⟨

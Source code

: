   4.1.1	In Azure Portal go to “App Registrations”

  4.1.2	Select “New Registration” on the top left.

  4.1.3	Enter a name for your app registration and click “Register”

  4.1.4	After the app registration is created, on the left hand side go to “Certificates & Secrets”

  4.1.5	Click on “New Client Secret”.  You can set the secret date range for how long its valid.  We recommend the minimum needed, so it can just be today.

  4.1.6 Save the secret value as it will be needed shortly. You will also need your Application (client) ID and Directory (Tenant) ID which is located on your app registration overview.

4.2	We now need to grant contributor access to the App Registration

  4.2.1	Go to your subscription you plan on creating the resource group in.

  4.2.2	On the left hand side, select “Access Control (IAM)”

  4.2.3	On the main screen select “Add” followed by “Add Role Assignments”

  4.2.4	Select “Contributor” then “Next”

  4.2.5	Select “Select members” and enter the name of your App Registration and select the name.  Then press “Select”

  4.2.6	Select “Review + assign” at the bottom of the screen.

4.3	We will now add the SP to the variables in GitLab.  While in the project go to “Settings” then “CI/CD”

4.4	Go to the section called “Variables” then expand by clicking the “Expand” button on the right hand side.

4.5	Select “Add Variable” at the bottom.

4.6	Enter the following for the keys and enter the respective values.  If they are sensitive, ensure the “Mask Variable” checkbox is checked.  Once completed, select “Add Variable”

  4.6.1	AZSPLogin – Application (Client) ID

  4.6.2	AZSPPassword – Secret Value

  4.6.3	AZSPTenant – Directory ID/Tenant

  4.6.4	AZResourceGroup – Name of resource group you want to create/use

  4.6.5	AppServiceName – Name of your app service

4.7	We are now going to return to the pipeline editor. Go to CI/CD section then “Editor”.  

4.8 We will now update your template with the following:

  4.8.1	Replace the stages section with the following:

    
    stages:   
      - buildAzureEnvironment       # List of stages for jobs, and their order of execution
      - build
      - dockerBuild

⟩
⟨

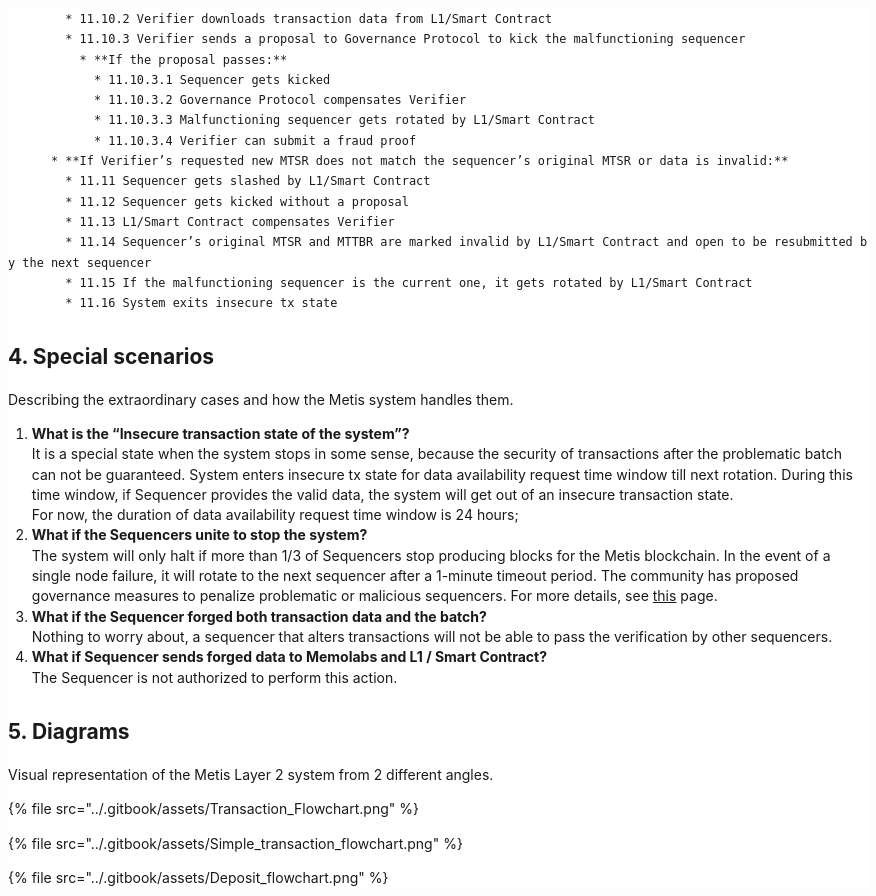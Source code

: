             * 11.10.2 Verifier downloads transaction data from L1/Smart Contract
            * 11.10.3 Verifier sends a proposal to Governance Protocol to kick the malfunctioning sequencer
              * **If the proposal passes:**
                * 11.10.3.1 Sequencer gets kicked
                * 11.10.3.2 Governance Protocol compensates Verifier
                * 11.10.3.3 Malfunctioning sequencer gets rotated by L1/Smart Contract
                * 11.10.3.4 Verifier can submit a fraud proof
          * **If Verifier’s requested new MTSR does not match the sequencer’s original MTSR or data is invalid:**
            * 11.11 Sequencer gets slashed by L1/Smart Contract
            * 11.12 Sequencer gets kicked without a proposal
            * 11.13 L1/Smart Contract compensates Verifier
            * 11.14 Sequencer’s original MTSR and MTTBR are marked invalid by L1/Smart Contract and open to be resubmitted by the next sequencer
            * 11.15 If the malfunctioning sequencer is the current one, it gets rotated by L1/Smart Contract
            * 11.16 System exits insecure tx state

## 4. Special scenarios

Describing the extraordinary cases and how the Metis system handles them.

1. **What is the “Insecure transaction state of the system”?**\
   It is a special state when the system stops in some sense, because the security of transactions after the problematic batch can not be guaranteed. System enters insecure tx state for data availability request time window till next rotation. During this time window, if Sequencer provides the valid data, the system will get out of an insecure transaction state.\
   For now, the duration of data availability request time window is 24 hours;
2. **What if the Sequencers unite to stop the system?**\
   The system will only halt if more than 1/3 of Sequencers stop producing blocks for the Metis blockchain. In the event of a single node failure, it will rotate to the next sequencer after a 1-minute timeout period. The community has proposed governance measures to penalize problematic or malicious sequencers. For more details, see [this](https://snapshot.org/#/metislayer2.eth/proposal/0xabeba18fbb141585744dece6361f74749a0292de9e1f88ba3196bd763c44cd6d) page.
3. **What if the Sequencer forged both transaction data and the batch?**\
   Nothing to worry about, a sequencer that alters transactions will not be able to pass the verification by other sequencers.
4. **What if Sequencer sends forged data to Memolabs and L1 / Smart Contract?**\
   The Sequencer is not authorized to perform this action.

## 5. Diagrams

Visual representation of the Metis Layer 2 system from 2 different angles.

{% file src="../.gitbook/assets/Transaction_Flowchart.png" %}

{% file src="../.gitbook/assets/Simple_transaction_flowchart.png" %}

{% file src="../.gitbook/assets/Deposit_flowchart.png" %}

⟩

*Work to complete*.
Your answer must be the lines above from the one containing "2. **What if" to the one containing "3. **What if", both included, restated word for word.

*Answer to this task*.
2. **What if the Sequencers unite to stop the system?**\
   The system will only halt if more than 1/3 of Sequencers stop producing blocks for the Metis blockchain. In the event of a single node failure, it will rotate to the next sequencer after a 1-minute timeout period. The community has proposed governance measures to penalize problematic or malicious sequencers. For more details, see [this](https://snapshot.org/#/metislayer2.eth/proposal/0xabeba18fbb141585744dece6361f74749a0292de9e1f88ba3196bd763c44cd6d) page.
3. **What if the Sequencer forged both transaction data and the batch?**\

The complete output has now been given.